The story is (after the first part) a journey in which very random (OR ARE THEY?) encounters and tangents happen, and some are quickly glossed over as if the narrator didn’t want to talk about it (even if they of considerable importance) while others are lavished upon. A lot of things are connected, but you don’t really know if each new event is really part of an overarching plot or just something interesting and notable that happened. There’s some confusion about time and memory and identity going on, and when you add that with the setting’s vagaries and the archaic/exotic terminology, it can be really disorienting. And the main character himself… Severian is oddly sort of innocent and naive despite being raised as a torturer’s apprentice, and people (especially women or dashing romantic heroic men) take advantage of that; at the time he writes the account, he is older, presumably wiser, but also stranger, but he lives so deeply in his own memories that you don’t get that perspective from him. Sometimes all of this is frustrating but mostly it works.
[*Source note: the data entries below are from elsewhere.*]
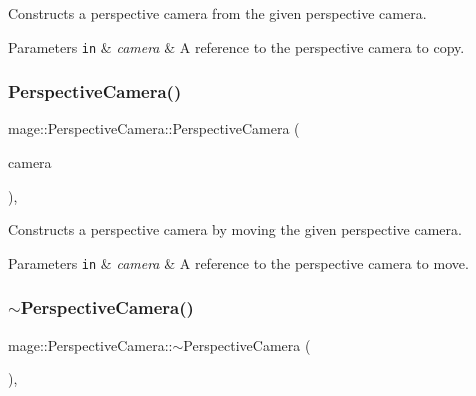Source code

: Constructs a perspective camera from the given perspective camera.


\begin{DoxyParams}[1]{Parameters}
\mbox{\tt in}  & {\em camera} & A reference to the perspective camera to copy. \\
\hline
\end{DoxyParams}
\hypertarget{classmage_1_1_perspective_camera_a7ca5bbd2637f6d27a0be68635acd4788}{}\label{classmage_1_1_perspective_camera_a7ca5bbd2637f6d27a0be68635acd4788} 
\subsubsection{\texorpdfstring{Perspective\+Camera()}{PerspectiveCamera()}\hspace{0.1cm}{\footnotesize\ttfamily [6/6]}}
{\footnotesize\ttfamily mage\+::\+Perspective\+Camera\+::\+Perspective\+Camera (\begin{DoxyParamCaption}\item[{\hyperlink{classmage_1_1_perspective_camera}{Perspective\+Camera} \&\&}]{camera }\end{DoxyParamCaption})\hspace{0.3cm}{\ttfamily [default]}, {\ttfamily [noexcept]}}

Constructs a perspective camera by moving the given perspective camera.


\begin{DoxyParams}[1]{Parameters}
\mbox{\tt in}  & {\em camera} & A reference to the perspective camera to move. \\
\hline
\end{DoxyParams}
\hypertarget{classmage_1_1_perspective_camera_a47ba88d7458528795dd832474cdb3eb9}{}\label{classmage_1_1_perspective_camera_a47ba88d7458528795dd832474cdb3eb9} 
\subsubsection{\texorpdfstring{$\sim$\+Perspective\+Camera()}{~PerspectiveCamera()}}
{\footnotesize\ttfamily mage\+::\+Perspective\+Camera\+::$\sim$\+Perspective\+Camera (\begin{DoxyParamCaption}{ }\end{DoxyParamCaption})\hspace{0.3cm}{\ttfamily [virtual]}, {\ttfamily [default]}}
I’ve been watching Shadow & Bone on Netflix. It was promoted because the second season was just about to start, and looked interesting. In some ways it is a very typical YA fantasy story — when I was talking about it, my spouse said “is there a love triangle?” and I said “no, not so far” and lo, in the very next episode, there absolutely was a love triangle. But there’s some pretty creative stuff going on with it as well. It is charmingly a bit low-budget-ish like a BBC production but with 2020s CGI, and also seems a bit uneven in character motivations in a way that is also oddly charming. So it’s a good popcorn series and I’m enjoying it, though it’s not exactly a masterpiece.